Why are not any of the other constituents of the virus-toxic stressors combination nexus being placed under effective ‘quarantine’ from the public? Why are not smoking, or air pollution, or excess alcohol, or wireless radiation, or agrochemicals, or industrial chemicals, being placed under quarantine?
There is no lack of evidence of linkages between these environmental pollutants and immune-related diseases.”
Rather than waiting for “official” advice to make common sense, positive changes in your life that will bolster your immune response, let this be your motivation. The more you avoid toxic exposures like unhealthy food, chemicals, unnecessary pharmaceuticals, social isolation, inactivity and pesticides, the better your immune system will function, and the healthier you’ll be in the event of any viral exposure that may come your way.
For long-term pandemic prevention, the researchers believe, and I would strongly agree, that toxicology-based approaches should be given priority over virology-based approaches.
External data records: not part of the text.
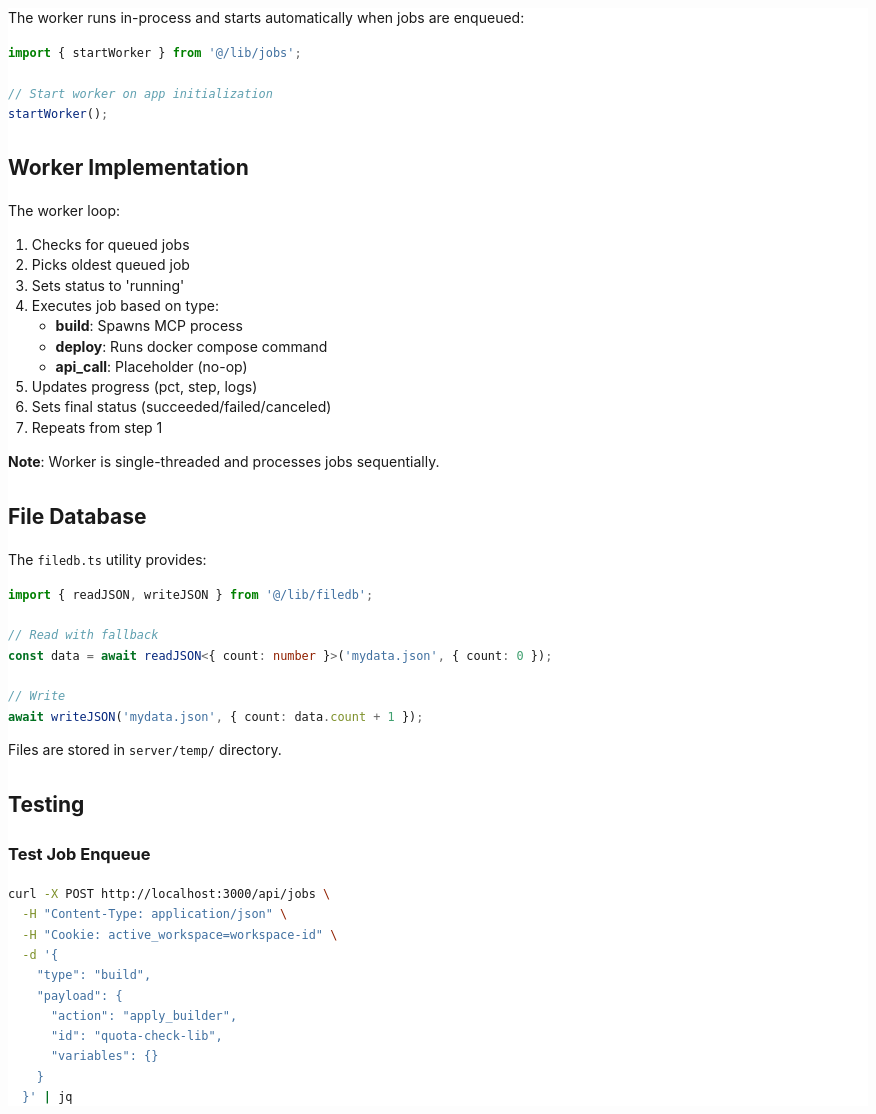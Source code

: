 The worker runs in-process and starts automatically when jobs are enqueued:

```typescript
import { startWorker } from '@/lib/jobs';

// Start worker on app initialization
startWorker();
```

## Worker Implementation

The worker loop:

1. Checks for queued jobs
2. Picks oldest queued job
3. Sets status to 'running'
4. Executes job based on type:
   - **build**: Spawns MCP process
   - **deploy**: Runs docker compose command
   - **api_call**: Placeholder (no-op)
5. Updates progress (pct, step, logs)
6. Sets final status (succeeded/failed/canceled)
7. Repeats from step 1

**Note**: Worker is single-threaded and processes jobs sequentially.

## File Database

The `filedb.ts` utility provides:

```typescript
import { readJSON, writeJSON } from '@/lib/filedb';

// Read with fallback
const data = await readJSON<{ count: number }>('mydata.json', { count: 0 });

// Write
await writeJSON('mydata.json', { count: data.count + 1 });
```

Files are stored in `server/temp/` directory.

## Testing

### Test Job Enqueue

```bash
curl -X POST http://localhost:3000/api/jobs \
  -H "Content-Type: application/json" \
  -H "Cookie: active_workspace=workspace-id" \
  -d '{
    "type": "build",
    "payload": {
      "action": "apply_builder",
      "id": "quota-check-lib",
      "variables": {}
    }
  }' | jq
```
They added:19
“Since current COVID-19 treatments globally ignore the toxicology component almost completely, only limited benefits can be expected from these treatments.
… A more protective quarantine (for the current pandemic and against future pandemics) would be to impose effective ‘quarantines’ for the public against the intrinsically toxic constituents of the virus-toxic stressors combination nexus (e.g., pesticides, PFOS, PCBs, nerve agents, wireless radiation, etc.).
… If such a strategy had been followed consistently in the past, it could have prevented/minimized the incidence and outcome of COVID-19.”